Jesús and I have been running a weekly Sunday morning soccer practice with Manav Sadhna kids in the Gandhi Ashram. From 8-10am we warm up, do drills, and play with any of the slum kids that are interested. Jesús, a fellow soccer fanatic, started the sessions couple months ago, and since I've been here I've joined as coach #2. Personally, I have four motivations for being involved. First, I am anti-cricket and happy to introduce an alternative sport, any alternative, into the lives of these kids. Second, soccer has given so much to me, shaped who I am, that I love to give back to the game by sharing it with others. Third, it's a way to plug myself into Planet Manav Sadhna doing something I'm passionate about. Fourth, it's the best game ever.

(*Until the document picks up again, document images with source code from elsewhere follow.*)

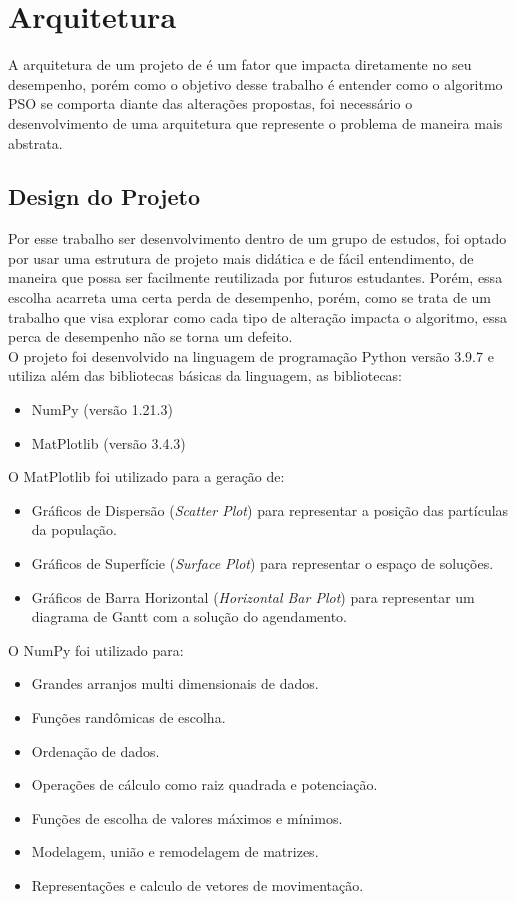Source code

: \section{Arquitetura}
A arquitetura de um projeto de é um fator que impacta diretamente no seu desempenho, porém como o objetivo desse trabalho é entender como o algoritmo PSO se comporta diante das alterações propostas, foi necessário o desenvolvimento de uma arquitetura que represente o problema de maneira mais abstrata.

\subsection{Design do Projeto}
Por esse trabalho ser desenvolvimento dentro de um grupo de estudos, foi optado por usar uma estrutura de projeto mais didática e de fácil entendimento, de maneira que possa ser facilmente reutilizada por futuros estudantes. Porém, essa escolha acarreta uma certa perda de desempenho, porém, como se trata de um trabalho que visa explorar como cada tipo de alteração impacta o algoritmo, essa perca de desempenho não se torna um defeito.\\
\indent O projeto foi desenvolvido na linguagem de programação Python versão 3.9.7 e utiliza além das bibliotecas básicas da linguagem, as bibliotecas:
\begin{itemize}
    \item NumPy (versão 1.21.3)
    \item MatPlotlib (versão 3.4.3)
\end{itemize}

\noindent O MatPlotlib foi utilizado para a geração de: 
\begin{itemize}
    \item Gráficos de Dispersão (\textit{Scatter Plot}) para representar a posição das partículas da população.
    \item Gráficos de Superfície (\textit{Surface Plot}) para representar o espaço de soluções.
    \item Gráficos de Barra Horizontal (\textit{Horizontal Bar Plot}) para representar um diagrama de Gantt com a solução do agendamento.
\end{itemize}

\noindent O NumPy foi utilizado para: 
\begin{itemize}
    \item Grandes arranjos multi dimensionais de dados. 
    \item Funções randômicas de escolha.
    \item Ordenação de dados.
    \item Operações de cálculo como raiz quadrada e potenciação.
    \item Funções de escolha de valores máximos e mínimos.
    \item Modelagem, união e remodelagem de matrizes.
    \item Representações e calculo de vetores de movimentação.
\end{itemize}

We play in Gandhi Ashram outside Manav Sadhna, jockeying for space with the cricket match that's also usually going on. The surface is sand, which is not ideal because of all the dust that gets kicked up and breathed in, but open flat grass areas are few and far between in these parts. Typically we have about 10 kids, but the number is fluid as kids get bored and go play cricket, new ones come, old ones come back, etc. It's a constant flux and flow of players, which is a bit of a problem when you're playing a team game.

But the competitive dynamic with cricket next door is great because it's the ultimate test of how interested the kids are in the game. Right now they are just learning, so it's pretty ugly out there. Just a bunch of little terrors in a crowd kicking the ball in a random direction, chasing, then repeating. Not exactly the beautiful game. But I believe firmly that if they actually played soccer, in the proper way, it would eventually topple cricket.

So we are teaching the game from the fundamentals: dribbling and passing. After two laps around the play area and stretching from neck to quads we do passing drills. Everyone get in a single file line, and I'll pass you the ball and you pass it back. Having the kids pass to each other is too slow because their kicking is wild and the ball is constantly lost. "Ek, beh. Ek, beh. Ek, beh." I yell out repeatedly to get them to think and do two touches. One, receive and trap the ball; two, look up and make a pass with the inside of your foot. Then we have them dribble in a straight line. The drills are all about introducing a sense of control and calm in the body-ball relationship. But the drill they like best is volleys, where we toss it in the air and they let loose with headers. They get really into it, reeling back and letting fly. They also particularly relish chesting it where they just spread eagle their little torsos at the ball to send it back.

After drills I like to play keep-away to hammer at dribbling and passing. Jesús thought it's too abstract with no goal to attack, but I feel it's a necessary intermediate step in the progression from drills to full-on scrimmage. You only earn points by passing. Four passes in a row by your team without the other team breaking it up and you get a point. The game typically degenerates to kick and chase, with points earned by two teammates finding the time to make four quick touches to each other one foot apart before the opposing team comes barreling in. It's a start.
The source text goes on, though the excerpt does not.